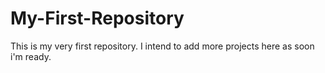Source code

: # My-First-Repository
This is my very first repository.
I intend to add more projects here as soon i'm ready.
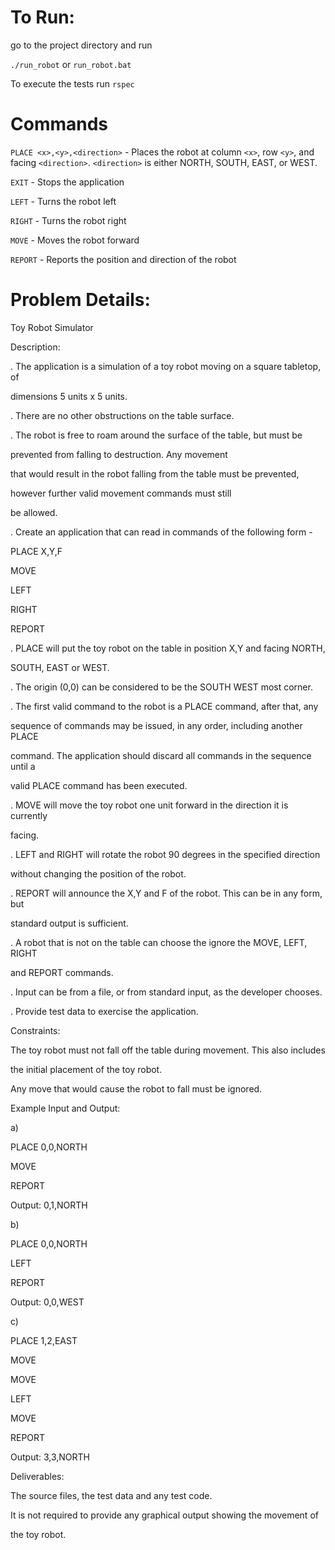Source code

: To Run:
=======

go to the project directory and run

`./run_robot` or `run_robot.bat`

To execute the tests run `rspec`

Commands
========
`PLACE <x>,<y>,<direction>` - Places the robot at column `<x>`, row `<y>`, and facing `<direction>`. `<direction>` is either NORTH, SOUTH, EAST, or WEST.

`EXIT` - Stops the application

`LEFT` - Turns the robot left

`RIGHT` - Turns the robot right

`MOVE` - Moves the robot forward

`REPORT` - Reports the position and direction of the robot


Problem Details:
================

Toy Robot Simulator

Description:

. The application is a simulation of a toy robot moving on a square tabletop, of 

dimensions 5 units x 5 units.

. There are no other obstructions on the table surface.

. The robot is free to roam around the surface of the table, but must be 

prevented from falling to destruction. Any movement 

that would result in the robot falling from the table must be prevented, 

however further valid movement commands must still 

be allowed.

. Create an application that can read in commands of the following form -

PLACE X,Y,F

MOVE

LEFT

RIGHT

REPORT

. PLACE will put the toy robot on the table in position X,Y and facing NORTH, 

SOUTH, EAST or WEST. 

. The origin (0,0) can be considered to be the SOUTH WEST most corner.

. The first valid command to the robot is a PLACE command, after that, any

sequence of commands may be issued, in any order, including another PLACE 

command. The application should discard all commands in the sequence until a

valid PLACE command has been executed.

. MOVE will move the toy robot one unit forward in the direction it is currently 

facing.

. LEFT and RIGHT will rotate the robot 90 degrees in the specified direction 

without changing the position of the robot.

. REPORT will announce the X,Y and F of the robot. This can be in any form, but 

standard output is sufficient.

. A robot that is not on the table can choose the ignore the MOVE, LEFT, RIGHT 

and REPORT commands.

. Input can be from a file, or from standard input, as the developer chooses.

. Provide test data to exercise the application.

Constraints:

The toy robot must not fall off the table during movement. This also includes 

the initial placement of the toy robot. 

Any move that would cause the robot to fall must be ignored.

Example Input and Output:

a)

PLACE 0,0,NORTH

MOVE

REPORT

Output: 0,1,NORTH

b)

PLACE 0,0,NORTH

LEFT

REPORT

Output: 0,0,WEST

c)

PLACE 1,2,EAST

MOVE

MOVE

LEFT

MOVE

REPORT

Output: 3,3,NORTH

Deliverables:

The source files, the test data and any test code.

It is not required to provide any graphical output showing the movement of 

the toy robot.
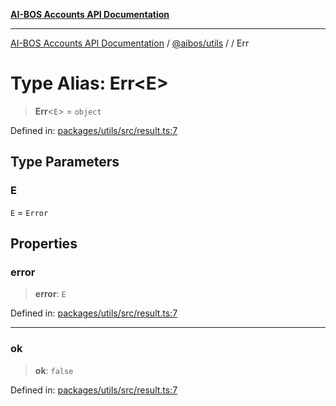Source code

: [**AI-BOS Accounts API Documentation**](../../../README.md)

***

[AI-BOS Accounts API Documentation](../../../README.md) / [@aibos/utils](../README.md) / [](../README.md) / Err

# Type Alias: Err\<E\>

> **Err**\<`E`\> = `object`

Defined in: [packages/utils/src/result.ts:7](https://github.com/pohlai88/accounts/blob/48103fb36d28b2b9bfb33472b6de2f719773cde9/packages/utils/src/result.ts#L7)

## Type Parameters

### E

`E` = `Error`

## Properties

### error

> **error**: `E`

Defined in: [packages/utils/src/result.ts:7](https://github.com/pohlai88/accounts/blob/48103fb36d28b2b9bfb33472b6de2f719773cde9/packages/utils/src/result.ts#L7)

***

### ok

> **ok**: `false`

Defined in: [packages/utils/src/result.ts:7](https://github.com/pohlai88/accounts/blob/48103fb36d28b2b9bfb33472b6de2f719773cde9/packages/utils/src/result.ts#L7)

Work to complete:
If an entry contains an image, print the rest of that entry exactly and leave the image out.

Response:
Source code

: # My-First-Repository
This is my very first repository.
I intend to add more projects here as soon i'm ready.
Source code

: To Run:
=======

go to the project directory and run

`./run_robot` or `run_robot.bat`

To execute the tests run `rspec`

Commands
========
`PLACE <x>,<y>,<direction>` - Places the robot at column `<x>`, row `<y>`, and facing `<direction>`. `<direction>` is either NORTH, SOUTH, EAST, or WEST.

`EXIT` - Stops the application

`LEFT` - Turns the robot left

`RIGHT` - Turns the robot right

`MOVE` - Moves the robot forward

`REPORT` - Reports the position and direction of the robot


Problem Details:
================

Toy Robot Simulator

Description:

. The application is a simulation of a toy robot moving on a square tabletop, of 

dimensions 5 units x 5 units.

. There are no other obstructions on the table surface.

. The robot is free to roam around the surface of the table, but must be 

prevented from falling to destruction. Any movement 

that would result in the robot falling from the table must be prevented, 

however further valid movement commands must still 

be allowed.

. Create an application that can read in commands of the following form -

PLACE X,Y,F

MOVE

LEFT

RIGHT

REPORT

. PLACE will put the toy robot on the table in position X,Y and facing NORTH, 

SOUTH, EAST or WEST. 

. The origin (0,0) can be considered to be the SOUTH WEST most corner.

. The first valid command to the robot is a PLACE command, after that, any

sequence of commands may be issued, in any order, including another PLACE 

command. The application should discard all commands in the sequence until a

valid PLACE command has been executed.

. MOVE will move the toy robot one unit forward in the direction it is currently 

facing.

. LEFT and RIGHT will rotate the robot 90 degrees in the specified direction 

without changing the position of the robot.

. REPORT will announce the X,Y and F of the robot. This can be in any form, but 

standard output is sufficient.

. A robot that is not on the table can choose the ignore the MOVE, LEFT, RIGHT 

and REPORT commands.

. Input can be from a file, or from standard input, as the developer chooses.

. Provide test data to exercise the application.

Constraints:

The toy robot must not fall off the table during movement. This also includes 

the initial placement of the toy robot. 

Any move that would cause the robot to fall must be ignored.

Example Input and Output:

a)

PLACE 0,0,NORTH

MOVE

REPORT

Output: 0,1,NORTH

b)

PLACE 0,0,NORTH

LEFT

REPORT

Output: 0,0,WEST

c)

PLACE 1,2,EAST

MOVE

MOVE

LEFT

MOVE

REPORT

Output: 3,3,NORTH

Deliverables:

The source files, the test data and any test code.

It is not required to provide any graphical output showing the movement of 

the toy robot.
Source code

: [**AI-BOS Accounts API Documentation**](../../../README.md)

***

[AI-BOS Accounts API Documentation](../../../README.md) / [@aibos/utils](../README.md) / [](../README.md) / Err

# Type Alias: Err\<E\>

> **Err**\<`E`\> = `object`

Defined in: [packages/utils/src/result.ts:7](https://github.com/pohlai88/accounts/blob/48103fb36d28b2b9bfb33472b6de2f719773cde9/packages/utils/src/result.ts#L7)

## Type Parameters

### E

`E` = `Error`

## Properties

### error

> **error**: `E`

Defined in: [packages/utils/src/result.ts:7](https://github.com/pohlai88/accounts/blob/48103fb36d28b2b9bfb33472b6de2f719773cde9/packages/utils/src/result.ts#L7)

***

### ok

> **ok**: `false`

Defined in: [packages/utils/src/result.ts:7](https://github.com/pohlai88/accounts/blob/48103fb36d28b2b9bfb33472b6de2f719773cde9/packages/utils/src/result.ts#L7)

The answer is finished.